Aside from strain engineering, the processing described in ref. 1 leads to a thermal insulation of germanium by decreasing the thermal dissipation. It therefore leads to a dramatic increase in the temperature of the photoexcited suspended membranes. Meanwhile, the intrinsic carrier concentration in bulk semiconductors increases significantly as the temperature is increased. This effect is reinforced by the tensile strain that decreases the semiconductor bandgap. For a temperature increase of 525 °C (optical pump power of around 15 mW), the intrinsic carrier concentration for strained germanium is calculated to be 1.5 × 1018 cm−3. When the photopumped carrier density is in the same range as the intrinsic carrier density, the recombination will be dominated by the thermal emission characteristics. The key point is that the thermal emission of a membrane measured in the 1–2 μm spectral range exhibits a strong power law dependence as a function of the membrane temperature, leading to the onset of a threshold and a high power law exponent value for the luminescence intensity versus incident power.

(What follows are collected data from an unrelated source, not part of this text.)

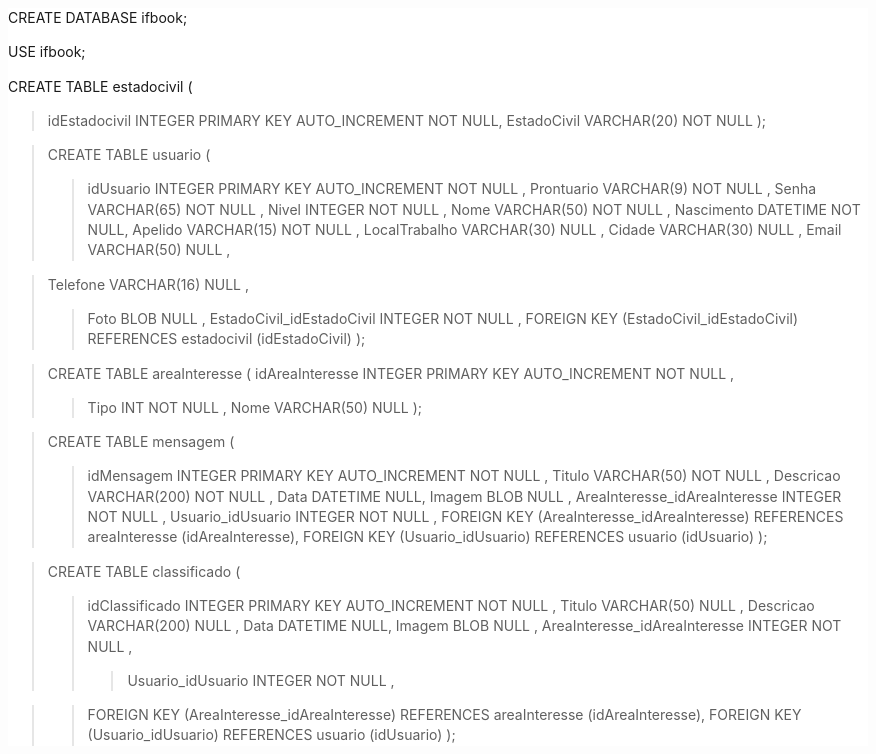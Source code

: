 CREATE DATABASE ifbook;

USE ifbook;

CREATE TABLE estadocivil (
> idEstadocivil INTEGER PRIMARY KEY  AUTO\_INCREMENT  NOT NULL,
> EstadoCivil VARCHAR(20) NOT NULL );

> CREATE TABLE usuario (
> > idUsuario INTEGER PRIMARY KEY  AUTO\_INCREMENT  NOT NULL ,
> > Prontuario VARCHAR(9) NOT NULL ,
> > Senha VARCHAR(65) NOT NULL ,
> > Nivel INTEGER NOT NULL ,
> > Nome VARCHAR(50) NOT NULL ,
> > Nascimento DATETIME NOT NULL,
> > Apelido VARCHAR(15) NOT NULL ,
> > LocalTrabalho VARCHAR(30) NULL ,
> > Cidade VARCHAR(30) NULL ,
> > Email VARCHAR(50) NULL ,

> Telefone VARCHAR(16) NULL ,
> > Foto BLOB NULL ,
> > EstadoCivil\_idEstadoCivil INTEGER NOT NULL ,
> > FOREIGN KEY (EstadoCivil\_idEstadoCivil) REFERENCES estadocivil (idEstadoCivil) );


> CREATE TABLE areaInteresse (
> idAreaInteresse INTEGER PRIMARY KEY  AUTO\_INCREMENT  NOT NULL ,
> > Tipo INT NOT NULL ,
> > Nome VARCHAR(50) NULL );


> CREATE TABLE mensagem (
> > idMensagem INTEGER PRIMARY KEY  AUTO\_INCREMENT  NOT NULL ,
> > Titulo VARCHAR(50) NOT NULL ,
> > Descricao VARCHAR(200) NOT NULL ,
> > Data DATETIME NULL,
> > Imagem BLOB NULL ,
> > AreaInteresse\_idAreaInteresse INTEGER NOT NULL ,
> > Usuario\_idUsuario INTEGER NOT NULL ,
> > FOREIGN KEY (AreaInteresse\_idAreaInteresse) REFERENCES areaInteresse (idAreaInteresse),
> > FOREIGN KEY (Usuario\_idUsuario) REFERENCES usuario (idUsuario) );


> CREATE TABLE classificado (
> > idClassificado INTEGER PRIMARY KEY  AUTO\_INCREMENT  NOT NULL ,
> > Titulo VARCHAR(50) NULL ,
> > Descricao VARCHAR(200) NULL ,
> > Data DATETIME NULL,
> > Imagem BLOB NULL ,
> > AreaInteresse\_idAreaInteresse INTEGER NOT NULL ,
> > > Usuario\_idUsuario INTEGER NOT NULL ,

> > FOREIGN KEY (AreaInteresse\_idAreaInteresse) REFERENCES areaInteresse (idAreaInteresse),
> > FOREIGN KEY (Usuario\_idUsuario) REFERENCES usuario (idUsuario) );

Figure 1 shows the comparison between the measured data points of ref. 1 and the calculated dependence of the 1,550 nm photoluminescence for the case of a 1% uniaxially strained membrane. The experimental data points correspond to those of Fig. 3 (log–log scale) or Supplementary Information Fig. 7b (linear scale) of ref. 1. Very good agreement is obtained between the model and the experimental data. There is a clear threshold around 10 mW and the exponent value (7.25) is very close to the exponent mentioned in ref. 1 (7.49). These values can obviously be modified depending on the temperature increase and photoinduced carrier density, which can vary from membrane to membrane. We note that when the strain is increased, the bandgap energy decreases, thus leading to a lower threshold as observed experimentally. The striking feature is that thermal emission, not considered in ref. 1, can explain the strong nonlinear dependence of the photoluminescence as a function of incident power. No optical amplification is required — only the temperature increase of the suspended membrane.

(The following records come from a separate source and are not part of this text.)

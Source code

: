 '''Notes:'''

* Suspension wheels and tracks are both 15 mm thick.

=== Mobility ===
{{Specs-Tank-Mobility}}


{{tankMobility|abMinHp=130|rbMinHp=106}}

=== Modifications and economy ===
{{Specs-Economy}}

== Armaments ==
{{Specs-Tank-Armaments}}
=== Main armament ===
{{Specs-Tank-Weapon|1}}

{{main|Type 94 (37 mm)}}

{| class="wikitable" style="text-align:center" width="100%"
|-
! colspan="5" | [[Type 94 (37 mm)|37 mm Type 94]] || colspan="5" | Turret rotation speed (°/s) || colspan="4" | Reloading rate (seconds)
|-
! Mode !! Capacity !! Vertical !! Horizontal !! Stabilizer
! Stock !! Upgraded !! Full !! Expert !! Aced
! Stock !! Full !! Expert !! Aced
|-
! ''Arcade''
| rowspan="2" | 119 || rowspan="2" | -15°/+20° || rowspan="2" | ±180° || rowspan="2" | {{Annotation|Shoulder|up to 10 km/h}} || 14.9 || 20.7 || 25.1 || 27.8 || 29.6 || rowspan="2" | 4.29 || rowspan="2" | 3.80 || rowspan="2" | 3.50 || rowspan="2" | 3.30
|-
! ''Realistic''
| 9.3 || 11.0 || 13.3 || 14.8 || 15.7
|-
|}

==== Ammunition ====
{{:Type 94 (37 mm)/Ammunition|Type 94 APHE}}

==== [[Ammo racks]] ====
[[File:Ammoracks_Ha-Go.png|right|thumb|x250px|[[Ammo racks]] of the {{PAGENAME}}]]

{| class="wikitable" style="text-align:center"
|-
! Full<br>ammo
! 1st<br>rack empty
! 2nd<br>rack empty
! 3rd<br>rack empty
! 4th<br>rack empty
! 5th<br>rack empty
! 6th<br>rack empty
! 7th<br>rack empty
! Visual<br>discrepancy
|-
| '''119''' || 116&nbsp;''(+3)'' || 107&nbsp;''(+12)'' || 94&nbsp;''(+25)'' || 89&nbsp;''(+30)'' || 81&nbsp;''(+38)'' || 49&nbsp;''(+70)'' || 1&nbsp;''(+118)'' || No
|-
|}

Figure 1: Experimental photoluminescence data at 1,550 nm reported in Fig. 3 of ref. 1 (squares) compared with emission modelling (solid line) for a 1% uniaxially strained germanium membrane following the generalized Planck law.
figure 1

For the calculation, the temperature increase in the germanium membrane is considered linear, with a slope of 40 °C mW−1. The photoinduced carrier density is also taken to be linear against the incident optical pump power (2.5 × 1016 cm−3 mW−1). Note that although the variation of these parameters can modify the threshold and power law exponent values, the trend remains similar. The equivalent power law exponent value m is 7.25, as compared to 7.49 in ref. 1.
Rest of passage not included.